Alexandra Kehayoglou (born 1982) is an Argentine textile artist. She is best known for her large-scale carpets and tapestries reflecting natural landscapes, works which address the topic of climate change. She won the Konex Award from Argentina in 2022.

== Biography ==
Kehayoglou was born in 1982 in Buenos Aires, Argentina to a family of carpet-makers. Her grandparents immigrated from Isparta (present-day Turkey) in the 1920s, bringing with them their practice of making Ottoman-style rugs. Her grandmother founded a carpet-making company, El Espartano. Kehayoglou went on to incorporate the family tradition of carpet-making into her own artistic practice.

She grew up in a house in Argentina surrounded by a garden, a forest, a farm, and a river, which influenced her artistic interest in nature and the Argentine landscape.

She currently lives and works in Athens.

== Meaning and origins of her work ==
Her technique relies heavily on the hand-tufting system, a laborious type of textile weaving used in carpet-making. The subject matter links her with her families traditions, specifically her grandmother. She uses recycled scrap yarn from her families factory to create her work.

Her subject matter is the Argentine landscape that she calls home. She often travels to new locations to research and study the landscapes she depicts. Her work represents places which have been impacted by climate change or damaged by human activity. Her work has become known for its call for environmental preservation and awareness.

== Works ==
For Paris Fashion Week in 2015, Dries van Noten ordered a tufted rug from Kehayoglou for a catwalk that covered the entire stage. The carpet consisted of four parts and totaled 144 square meters. It was completed by three 10-member teams in 16 days. The carpet is an abstraction of the Argentine landscape where she lives.

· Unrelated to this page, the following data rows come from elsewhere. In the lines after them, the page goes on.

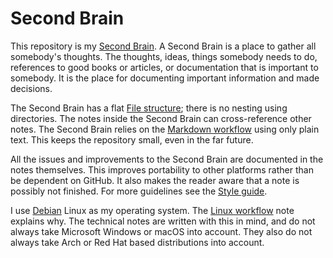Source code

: # Second Brain

This repository is my [Second Brain](https://www.buildingasecondbrain.com/).
A Second Brain is a place to gather all somebody's thoughts.
The thoughts, ideas, things somebody needs to do, references to good books or articles, or documentation that is important to somebody.
It is the place for documenting important information and made decisions.

The Second Brain has a flat [File structure](/file-structure.md); there is no nesting using directories.
The notes inside the Second Brain can cross-reference other notes.
The Second Brain relies on the [Markdown workflow](/markdown-workflow.md) using only plain text.
This keeps the repository small, even in the far future.

All the issues and improvements to the Second Brain are documented in the notes themselves.
This improves portability to other platforms rather than be dependent on GitHub.
It also makes the reader aware that a note is possibly not finished.
For more guidelines see the [Style guide](/style-guide.md).

I use [Debian](https://www.debian.org/) Linux as my operating system.
The [Linux workflow](/linux-workflow.md) note explains why.
The technical notes are written with this in mind, and do not always take Microsoft Windows or macOS into account.
They also do not always take Arch or Red Hat based distributions into account.
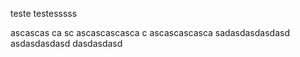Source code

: teste
testesssss

ascascas
ca
sc
ascascascasca
c
ascascascasca
sadasdasdasdasd
asdasdasdasd
dasdasdasd
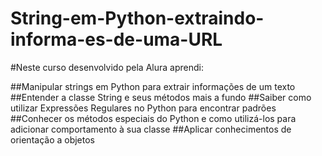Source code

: # String-em-Python-extraindo-informa-es-de-uma-URL

#Neste curso desenvolvido pela Alura aprendi:

##Manipular strings em Python para extrair informações de um texto
##Entender a classe String e seus métodos mais a fundo
##Saiber como utilizar Expressões Regulares no Python para encontrar padrões
##Conhecer os métodos especiais do Python e como utilizá-los para adicionar comportamento à sua classe
##Aplicar conhecimentos de orientação a objetos
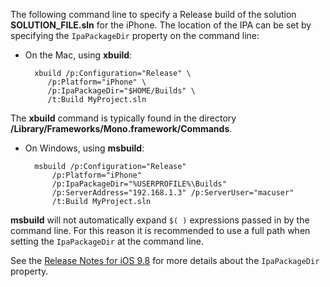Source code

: 
The following command line to specify a Release build of the solution **SOLUTION_FILE.sln** for the iPhone. The location of the IPA can be set by specifying the `IpaPackageDir` property on the command line:

- On the Mac, using **xbuild**:

        xbuild /p:Configuration="Release" \ 
           /p:Platform="iPhone" \ 
           /p:IpaPackageDir="$HOME/Builds" \
           /t:Build MyProject.sln

The **xbuild** command is typically found in the directory **/Library/Frameworks/Mono.framework/Commands**.

- On Windows, using **msbuild**:

        msbuild /p:Configuration="Release" 
            /p:Platform="iPhone" 
            /p:IpaPackageDir="%USERPROFILE%\Builds" 
            /p:ServerAddress="192.168.1.3" /p:ServerUser="macuser"  
            /t:Build MyProject.sln


**msbuild** will not automatically expand `$( )` expressions passed in by the command line. For this reason it is recommended to use a full path when setting the `IpaPackageDir` at the command line.

See the [Release Notes for iOS 9.8](https://github.com/xamarin/release-notes-archive/blob/master/release-notes/ios/xamarin.ios_9/xamarin.ios_9.8.md#new-msbuild-property-ipapackagedir-to-customize-ipa-output-location) for more details about the `IpaPackageDir` property.
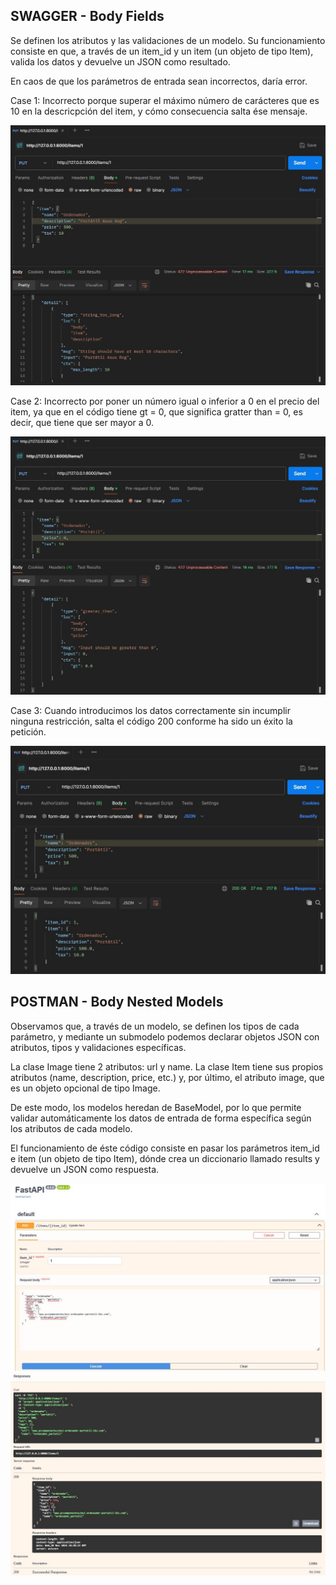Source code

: ## SWAGGER - Body Fields

Se definen los atributos y las validaciones de un modelo.
Su funcionamiento consiste en que, a través de un item_id y un item (un objeto de tipo Item), valida los datos y devuelve un JSON como resultado.

En caos de que los parámetros de entrada sean incorrectos, daría error.

Case 1: Incorrecto porque superar el máximo número de carácteres que es 10 en la descricpción del item, y cómo consecuencia salta ése mensaje.

<img src="./Readme_imgs/bodyFields2_ErrorCaracteres_Postman.JPG"/>

<br>

Case 2: Incorrecto por poner un número igual o inferior a 0 en el precio del item, ya que en el código tiene gt = 0, que significa gratter than = 0, es decir, que tiene que ser mayor a 0.

<img src="./Readme_imgs/bodyFields3_ErrorPrice_Postman.JPG"/>

<br>

Case 3: Cuando introducimos los datos correctamente sin incumplir ninguna restricción, salta el código 200 conforme ha sido un éxito la petición.

<img src="./Readme_imgs/bodyFields1_200_Postman.JPG"/>

## POSTMAN - Body Nested Models

Observamos que, a través de un modelo, se definen los tipos de cada parámetro, y mediante un submodelo podemos declarar objetos JSON con atributos, tipos y validaciones específicas.

La clase Image tiene 2 atributos: url y name.
La clase Item tiene sus propios atributos (name, description, price, etc.) y, por último, el atributo image, que es un objeto opcional de tipo Image.

De este modo, los modelos heredan de BaseModel, por lo que permite validar automáticamente los datos de entrada de forma específica según los atributos de cada modelo.

El funcionamiento de éste código consiste en pasar los parámetros item_id e item (un objeto de tipo Item), dónde crea un diccionario llamado results y devuelve un JSON como respuesta.

<img src="./Readme_imgs/bodyNested1_200_Swagger.JPG"/>

<img src="./Readme_imgs/bodyNested2_200_Swagger.JPG"/>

Her 2016 work No Longer Creek documents the Raggio Creek, a creek north of Buenos Aires where she used to go running, whose banks have been damaged by human activity. Her work represents what the creek used to look like to reflect the greenery and landscape that has been lost. It calls the viewer to experience this environment that no longer exists and reconnect with lost nature.

In 2017 she completed Santa Cruz River, titled after the Santa Cruz River in Argentina, for the National Gallery of Victoria Triennial. The river was the proposed site of two major hydroelectric dams.

Her 2018 series titled Prayer Rugs addresses the landscapes of the Parana Delta Wetlands, which has been damaged by deforestation, hunting, the introduction of foreign species of fauna, and both domestic and industrial pollution. Her work documents the "micro-narratives" of the surviving plants and wildlife in this region.